Claudio Ferrufino-Coqueugniot
Jean Coqueugniot, señor de H.., observó los campos. Las almenas recortadas en el humeante paisaje semejaban tijeras rotas. La última rebelión campesina había sido extinguida de los sembrados. Jean Coqueugniot meció su brazo enrojecido de muerte. Apoyado en la mesa no quiso hurtar a las horas su rutina y dormitó. Afuera, el campo permanecía estrecho en su silencio. El hedor de los cadáveres movía su cuerpo ofídico entre las filas de ahorcados. Chirriar de horcas confundido con el graznido de cuervos arrancadores de ojos. Jean Coqueugniot quedó inmutable en la complicidad oscura.
A la mañana el señorío se halló desierto. Todos se marcharon. Jean Coqueugniot, señor de la sangre y la nada, paseaba por los pasillos. Ni toda la piedra labrada del castillo apaciguaba el desasosiego. Contemplaba un horizonte largo como resaca.

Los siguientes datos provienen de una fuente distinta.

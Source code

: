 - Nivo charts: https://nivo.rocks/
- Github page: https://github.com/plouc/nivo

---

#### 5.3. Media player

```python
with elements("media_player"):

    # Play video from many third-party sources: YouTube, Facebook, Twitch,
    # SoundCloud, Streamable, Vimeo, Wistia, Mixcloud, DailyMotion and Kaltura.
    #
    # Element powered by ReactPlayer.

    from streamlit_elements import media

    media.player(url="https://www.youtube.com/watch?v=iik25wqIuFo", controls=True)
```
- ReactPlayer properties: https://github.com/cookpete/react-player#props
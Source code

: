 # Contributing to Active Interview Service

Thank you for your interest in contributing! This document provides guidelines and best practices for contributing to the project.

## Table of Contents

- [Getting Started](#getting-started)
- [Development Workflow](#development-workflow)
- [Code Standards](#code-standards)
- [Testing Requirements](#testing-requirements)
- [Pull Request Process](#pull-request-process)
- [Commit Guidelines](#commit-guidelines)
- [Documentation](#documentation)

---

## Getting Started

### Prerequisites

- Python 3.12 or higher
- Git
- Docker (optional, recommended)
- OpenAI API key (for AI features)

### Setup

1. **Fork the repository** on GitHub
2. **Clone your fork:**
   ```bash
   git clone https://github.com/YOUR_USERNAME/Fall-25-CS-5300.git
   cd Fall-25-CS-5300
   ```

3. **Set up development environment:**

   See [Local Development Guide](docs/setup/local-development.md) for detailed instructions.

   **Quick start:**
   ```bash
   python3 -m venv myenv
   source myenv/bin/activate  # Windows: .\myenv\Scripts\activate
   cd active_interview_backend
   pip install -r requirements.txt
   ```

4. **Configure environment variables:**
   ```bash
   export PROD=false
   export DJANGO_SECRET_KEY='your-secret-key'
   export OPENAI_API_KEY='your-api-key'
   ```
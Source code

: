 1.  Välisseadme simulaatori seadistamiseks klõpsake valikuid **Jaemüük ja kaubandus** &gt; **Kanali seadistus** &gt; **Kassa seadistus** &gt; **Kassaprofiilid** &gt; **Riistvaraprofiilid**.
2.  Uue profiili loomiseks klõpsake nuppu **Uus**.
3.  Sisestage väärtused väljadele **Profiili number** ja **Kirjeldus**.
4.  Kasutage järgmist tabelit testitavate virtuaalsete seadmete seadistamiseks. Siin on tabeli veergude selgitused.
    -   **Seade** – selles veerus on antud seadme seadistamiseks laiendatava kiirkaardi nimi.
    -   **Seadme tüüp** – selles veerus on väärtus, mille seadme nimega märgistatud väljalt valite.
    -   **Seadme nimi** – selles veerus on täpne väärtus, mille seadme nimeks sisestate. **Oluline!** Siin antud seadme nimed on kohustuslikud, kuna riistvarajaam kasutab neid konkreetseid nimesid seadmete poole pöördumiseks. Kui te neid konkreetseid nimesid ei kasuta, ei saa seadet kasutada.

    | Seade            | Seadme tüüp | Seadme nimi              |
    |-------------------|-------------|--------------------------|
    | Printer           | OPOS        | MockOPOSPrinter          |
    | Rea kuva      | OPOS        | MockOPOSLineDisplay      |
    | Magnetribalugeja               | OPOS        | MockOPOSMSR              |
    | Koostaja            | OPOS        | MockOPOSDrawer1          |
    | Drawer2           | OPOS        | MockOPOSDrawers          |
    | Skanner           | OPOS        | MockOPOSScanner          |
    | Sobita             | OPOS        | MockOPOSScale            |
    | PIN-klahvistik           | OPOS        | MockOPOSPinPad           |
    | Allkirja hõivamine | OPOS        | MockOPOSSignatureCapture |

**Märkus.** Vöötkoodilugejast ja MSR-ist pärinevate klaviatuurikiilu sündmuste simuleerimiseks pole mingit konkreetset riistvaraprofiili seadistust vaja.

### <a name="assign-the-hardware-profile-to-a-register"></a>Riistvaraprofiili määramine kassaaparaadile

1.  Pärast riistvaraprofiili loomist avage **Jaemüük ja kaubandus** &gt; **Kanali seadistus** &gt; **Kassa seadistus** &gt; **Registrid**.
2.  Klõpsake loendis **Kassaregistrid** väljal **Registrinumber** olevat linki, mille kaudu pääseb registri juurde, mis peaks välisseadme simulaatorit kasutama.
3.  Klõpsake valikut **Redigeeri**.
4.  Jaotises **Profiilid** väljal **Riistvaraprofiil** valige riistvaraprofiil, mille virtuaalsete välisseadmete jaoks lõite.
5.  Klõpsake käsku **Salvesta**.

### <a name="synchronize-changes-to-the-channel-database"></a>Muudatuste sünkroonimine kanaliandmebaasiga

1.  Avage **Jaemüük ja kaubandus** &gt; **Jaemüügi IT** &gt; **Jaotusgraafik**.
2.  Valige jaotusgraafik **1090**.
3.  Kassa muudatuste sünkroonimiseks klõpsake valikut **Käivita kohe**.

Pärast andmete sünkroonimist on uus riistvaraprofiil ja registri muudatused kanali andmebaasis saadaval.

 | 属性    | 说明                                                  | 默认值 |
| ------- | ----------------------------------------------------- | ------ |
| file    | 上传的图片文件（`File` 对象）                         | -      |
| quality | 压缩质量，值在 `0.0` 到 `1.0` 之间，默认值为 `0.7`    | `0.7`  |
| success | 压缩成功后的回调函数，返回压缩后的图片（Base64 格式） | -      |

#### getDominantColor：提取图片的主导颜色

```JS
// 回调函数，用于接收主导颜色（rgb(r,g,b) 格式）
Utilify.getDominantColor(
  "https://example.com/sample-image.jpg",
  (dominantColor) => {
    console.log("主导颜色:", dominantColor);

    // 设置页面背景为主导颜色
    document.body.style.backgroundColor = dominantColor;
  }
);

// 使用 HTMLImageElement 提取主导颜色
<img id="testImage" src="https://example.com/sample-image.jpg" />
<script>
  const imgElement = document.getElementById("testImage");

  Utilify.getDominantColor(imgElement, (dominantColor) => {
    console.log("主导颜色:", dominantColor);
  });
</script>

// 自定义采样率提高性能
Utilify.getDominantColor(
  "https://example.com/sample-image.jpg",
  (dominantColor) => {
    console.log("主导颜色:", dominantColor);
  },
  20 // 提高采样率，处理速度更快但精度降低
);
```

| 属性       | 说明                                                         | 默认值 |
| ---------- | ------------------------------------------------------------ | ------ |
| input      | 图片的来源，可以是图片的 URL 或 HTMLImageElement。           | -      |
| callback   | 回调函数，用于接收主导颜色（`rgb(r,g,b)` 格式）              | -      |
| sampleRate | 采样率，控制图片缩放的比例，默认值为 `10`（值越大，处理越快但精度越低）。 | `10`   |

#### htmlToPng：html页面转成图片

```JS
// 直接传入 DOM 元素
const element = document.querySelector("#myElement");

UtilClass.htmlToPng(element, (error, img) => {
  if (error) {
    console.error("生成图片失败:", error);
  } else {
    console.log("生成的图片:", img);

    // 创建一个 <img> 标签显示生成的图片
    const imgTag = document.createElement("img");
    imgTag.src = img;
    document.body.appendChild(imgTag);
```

Recordó la cruzada, a Raimundo de Saint-Gilles. Estremecióse al pensar en las pieles moras que tomara. Entonces era joven. Ahora, la decrepitud de su raza le había consumido el vigor. Se vistió para el combate. Se puso el yelmo y los guanteletes de malla de hierro. Un perro se acercó gimiento; Jean Coqueugniot lo desnucó... Reunió los animales domésticos. Se sentó con las piernas entreabiertas y procedió a degollarlos, uno a uno. La sangre goteaba de sus faldones como la lluvia que Dios mandó a Faraón.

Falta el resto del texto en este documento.